Contributed by Jeff Risch
Elections have consequences. Indeed, there is no question that over the course of 2013, what certain employee-side advocacy groups may not be able to accomplish through federal legislation, will likely be achieved through administrative rulemaking and judicial activism. Of significance, the National Labor Relations Board (NLRB), a 5-member administrative agency comprised of the President’s hand-picked appointees, is set to continue the push for more of a presence in the day-to-day operations of the non-union workforce; regardless of industry. For example, the NLRB is set on pushing through a mandated “Employee Rights Poster.” Although this mandate is currently enjoined by a federal court’s preliminary injunction, the legal battle is far from over. It is anticipated that the NLRB will continue to fight for this mandate which would essentially require most employers to conspicuously post to its workforce their ability to effectively form a labor union.
Additionally, the NLRB will continue to seek a quicker process to administer and hold a union election. Under current administrative processing and legal precedent, a secret ballot union election is typically commenced within 42 days from the time a labor union petitions for recognition. The NLRB seeks to dramatically reduce this time period by as much as 30 days thereby providing employers with a shorter window by which to effectively campaign against the labor organization in the run up to the election. Finally, the NLRB will continue the onslaught attack on an employer’s policies. From “employment at-will disclaimers” to “union access rules” to “social media restrictions,” the NLRB is proactively targeting employers and reviewing any policy that would have any tendency to “chill” the employees’ rights to form a labor union or complain about terms and conditions of employment. Now is the time to review handbooks and all policies with an eye on labor law even in non-union work environments.
The U.S. Department of Labor (DOL) will continue to be well-funded. The DOL has been consistently hiring auditors and investigators to crack down on:
- The utilization of independent contractors;
- Failure to pay overtime (especially in the context of exempt vs. non-exempt classification);
- Non-compliance with mandated affirmative action for employers doing business with the federal government; and
- Construction contractors’ failure to comply with federal prevailing wage requirements (Davis-Bacon & Related Acts).
Health care reform is here to stay! Mandatory compliance is already underway. Although the specifics will continue to trickle in as time passes and in the run up to January 1, 2014, employers must take note of new mandates. Of particular short-term and long-term significance is that the new full-time employee will be deemed anyone who regularly works thirty (30) hours or more per week. Employers may want to evaluate how they have defined full-time vs. part-time employment and the varying benefit plans that involve the full-time vs. part-time distinction.

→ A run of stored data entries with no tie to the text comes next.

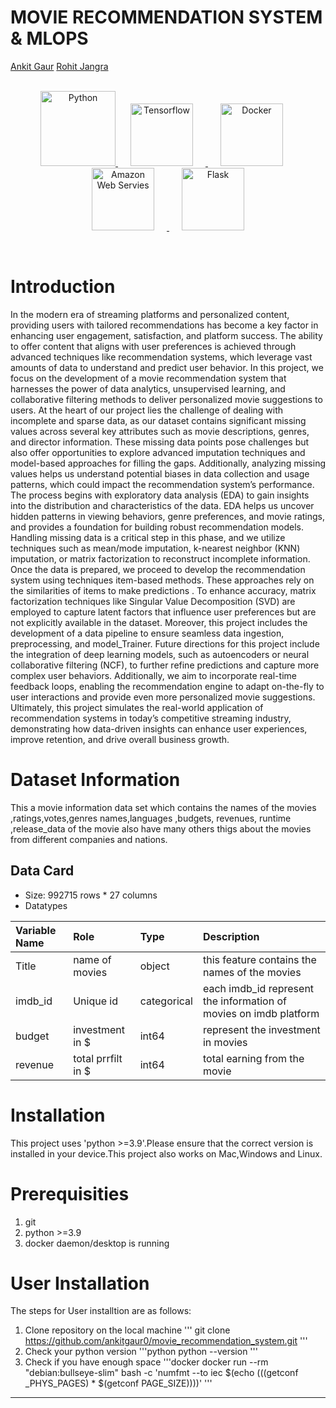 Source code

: # MOVIE RECOMMENDATION SYSTEM & MLOPS
[Ankit Gaur](https://github.com/ankitgaur0)
[Rohit Jangra](https://github.com/rohit-jangra-dx)

<p align="center">  
    <br>
	<a href="#">
	    <img src="https://raw.githubusercontent.com/Thomas-George-T/Thomas-George-T/master/assets/python.svg" alt="Python" title="Python" width ="120" />
        <img height=100 src="https://cdn.svgporn.com/logos/tensorflow.svg" alt="Tensorflow" title="Tensorflow" hspace=20  /> 
        <img height=100 src="https://cdn.svgporn.com/logos/docker-icon.svg" alt="Docker" title="Docker" hspace=20 />
        <img height=100 src="https://github.com/user-attachments/assets/0a69c092-41e6-44b8-b3a0-92befc7c2f8c" alt="Amazon Web Servies" title="Amazon Web Servies" hspace=20  />
        <img height=100 src="https://cdn.svgporn.com/logos/flask.svg" alt="Flask" title="Flask" hspace=20 /> 
  </a>	
</p>
<br>

# Introduction
In the modern era of streaming platforms and personalized content, providing users with tailored recommendations has become a key factor in enhancing user engagement, satisfaction, and platform success. The ability to offer content that aligns with user preferences is achieved through advanced techniques like recommendation systems, which leverage vast amounts of data to understand and predict user behavior. In this project, we focus on the development of a movie recommendation system that harnesses the power of data analytics, unsupervised learning, and collaborative filtering methods to deliver personalized movie suggestions to users.
At the heart of our project lies the challenge of dealing with incomplete and sparse data, as our dataset contains significant missing values across several key attributes such as movie descriptions, genres, and director information. These missing data points pose challenges but also offer opportunities to explore advanced imputation techniques and model-based approaches for filling the gaps. Additionally, analyzing missing values helps us understand potential biases in data collection and usage patterns, which could impact the recommendation system’s performance.
The process begins with exploratory data analysis (EDA) to gain insights into the distribution and characteristics of the data. EDA helps us uncover hidden patterns in viewing behaviors, genre preferences, and movie ratings, and provides a foundation for building robust recommendation models. Handling missing data is a critical step in this phase, and we utilize techniques such as mean/mode imputation, k-nearest neighbor (KNN) imputation, or matrix factorization to reconstruct incomplete information.
Once the data is prepared, we proceed to develop the recommendation system using techniques item-based methods. These approaches rely on the similarities of items to make predictions . To enhance accuracy, matrix factorization techniques like Singular Value Decomposition (SVD) are employed to capture latent factors that influence user preferences but are not explicitly available in the dataset.
Moreover, this project includes the development of a data pipeline to ensure seamless data ingestion, preprocessing, and model_Trainer.
Future directions for this project include the integration of deep learning models, such as autoencoders or neural collaborative filtering (NCF), to further refine predictions and capture more complex user behaviors. Additionally, we aim to incorporate real-time feedback loops, enabling the recommendation engine to adapt on-the-fly to user interactions and provide even more personalized movie suggestions.
Ultimately, this project simulates the real-world application of recommendation systems in today’s competitive streaming industry, demonstrating how data-driven insights can enhance user experiences, improve retention, and drive overall business growth.

# Dataset Information
This a movie information data set which contains the names of the movies ,ratings,votes,genres names,languages ,budgets, revenues, runtime ,release_data of the movie also have many others thigs about the movies from different companies and nations.

## Data Card
- Size: 992715 rows * 27 columns
- Datatypes


| Variable Name | Role | Type | Description |
|:--------------|:-----|:-----|:------------|
|Title | name of movies|object | this feature contains the names of the movies|
|imdb_id| Unique id | categorical | each imdb_id represent the information of movies on imdb platform | 
|budget |investment in $| int64 | represent the investment in movies|
|revenue|total prrfilt in $| int64|total earning from the movie|



# Installation
This project uses 'python >=3.9'.Please ensure that the correct version is installed in your device.This project also works on Mac,Windows and Linux.

# Prerequisities 
1. git
2. python >=3.9
3. docker daemon/desktop is running

# User Installation 
The steps for User installtion are as follows:

1. Clone repository on the local machine 
'''
git clone https://github.com/ankitgaur0/movie_recommendation_system.git
'''
2. Check your python version
'''python
python --version
'''
3. Check if you have enough space
'''docker
docker run --rm "debian:bullseye-slim" bash -c 'numfmt --to iec $(echo $(($(getconf _PHYS_PAGES) * $(getconf PAGE_SIZE))))'
'''

<hr>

The U.S. Supreme Court is set to weigh in on critical issues that will have a profound impact on harassment/discrimination issues as well as wage/hour controversies. The Supreme Court will also likely weigh in on continuous legal challenges and issues dealing with immigration and health care reform for the foreseeable future.
Be assured that SmithAmundsen’s labor and employment practice group will continue to be engaged on the frontline of such developments. In fact, our partners will soon be meeting with NLRB Chairman, Mark Pearce in Washington D.C. to gather additional perspective, and we will continue to participate in local, regional and national initiatives involving key administrative agencies.